Is the Turkey Thawed Yet? A Short Guide
Thawing a turkey is a critical first step in roasting your Thanksgiving turkey. You should allow a minimum of three days for a standard 12- to 15-pound bird to thaw. However, other factors, like the temperature of your fridge and your turkey’s location in that fridge, will affect how long it takes your turkey to actually thaw.
Given those other factors, it can be weirdly difficult to tell whether, after all this time, your big bird is actually thawed all the way through. There are two ways to determine whether your turkey is completely thawed or not, and a few tips to follow if you find you have a slightly frozen turkey come Thursday.
How to Thaw a Turkey
First, a few refreshers for everyone.
- The easiest way to thaw your holiday turkey is over the course of several days in the fridge.
- It takes a long time — plan for 24 hours for every five pounds of turkey — but this time is completely hands-off.
- It helps to set the frozen turkey up on a rack to increase airflow for faster thawing.
You can also safely thaw your turkey with a cool water bath: Submerge the still-wrapped turkey in cold water (a sink or cooler work best) and change out the water every 30 minutes. This method will still take several hours and is best for thawing and roasting a turkey the same day.
The method: How To Safely Thaw a Turkey
Determining Thaw by Touch and Feel
If you’ve given your turkey enough time to thaw, but you want to be doubly sure it is thawed through, the best way to do this is by touch and feel. And I’m not taking about a pat on the back.

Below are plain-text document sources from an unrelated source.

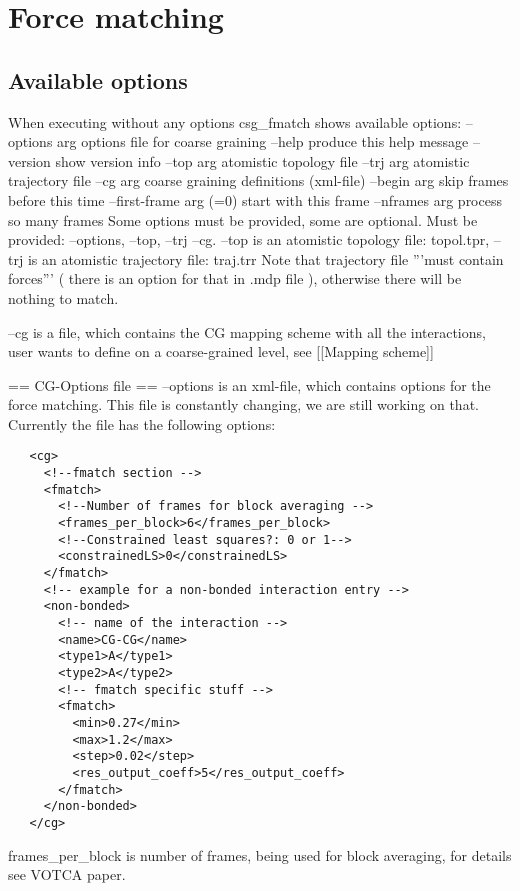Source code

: \section{Force matching}
\subsection{Available options}
When executing without any options csg\_fmatch shows available options:
  --options arg          options file for coarse graining
  --help                 produce this help message
  --version              show version info
  --top arg              atomistic topology file
  --trj arg              atomistic trajectory file
  --cg arg               coarse graining definitions (xml-file)
  --begin arg            skip frames before this time
  --first-frame arg (=0) start with this frame
  --nframes arg          process so many frames
Some options must be provided, some are optional. Must be provided: --options, --top, --trj --cg.
--top is an atomistic topology file: topol.tpr, --trj is an atomistic trajectory file: traj.trr
Note that trajectory file '''must contain forces''' ( there is an option for that in .mdp file ), otherwise there will be nothing to match.

--cg is a file, which contains the CG mapping scheme with all the interactions, user wants to define on a coarse-grained level, see [[Mapping scheme]]

== CG-Options file ==
--options is an xml-file, which contains options for the force matching. This file is constantly changing, we are still working on that.
Currently the file has the following options:
\begin{verbatim}
   <cg>
     <!--fmatch section -->
     <fmatch>
       <!--Number of frames for block averaging -->
       <frames_per_block>6</frames_per_block>
       <!--Constrained least squares?: 0 or 1-->
       <constrainedLS>0</constrainedLS>
     </fmatch>
     <!-- example for a non-bonded interaction entry -->
     <non-bonded>
       <!-- name of the interaction -->
       <name>CG-CG</name>
       <type1>A</type1>
       <type2>A</type2>
       <!-- fmatch specific stuff -->
       <fmatch>
         <min>0.27</min>
         <max>1.2</max>
         <step>0.02</step>
         <res_output_coeff>5</res_output_coeff>
       </fmatch>
     </non-bonded>
   </cg>
\end{verbatim}

frames\_per\_block is number of frames, being used for block averaging, for details see VOTCA paper.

Unwrapping the turkey, removing the neck and giblets, and having a feel inside the turkey’s cavity is the best way to make sure your turkey is thawed completely.
Doing this a day in advance of roasting also give you an opportunity to season the turkey and helps speed things along if your turkey is still icy. The turkey’s legs and wings should move freely and the breasts should give to pressure when thawed completely.
Determining Thaw with a Thermometer
Yes, the same technique we use to determine roasting doneness can also be used to test thawing doneness. Use a probe thermometer to test both the breast and the thighs; they should be at least 32°F to 40°F, or about the same temperature as your fridge. Be sure to clean your probe thermometer after inserting it in the raw turkey!
My turkey is still frozen — now what?
You can still roast a partially frozen or completely frozen bird, and this is safer than trying to thaw your turkey with warm water, a heating pad, or a hairdryer. You’ll still need to remove the giblets and neck and allow extra roasting time for the frozen bird.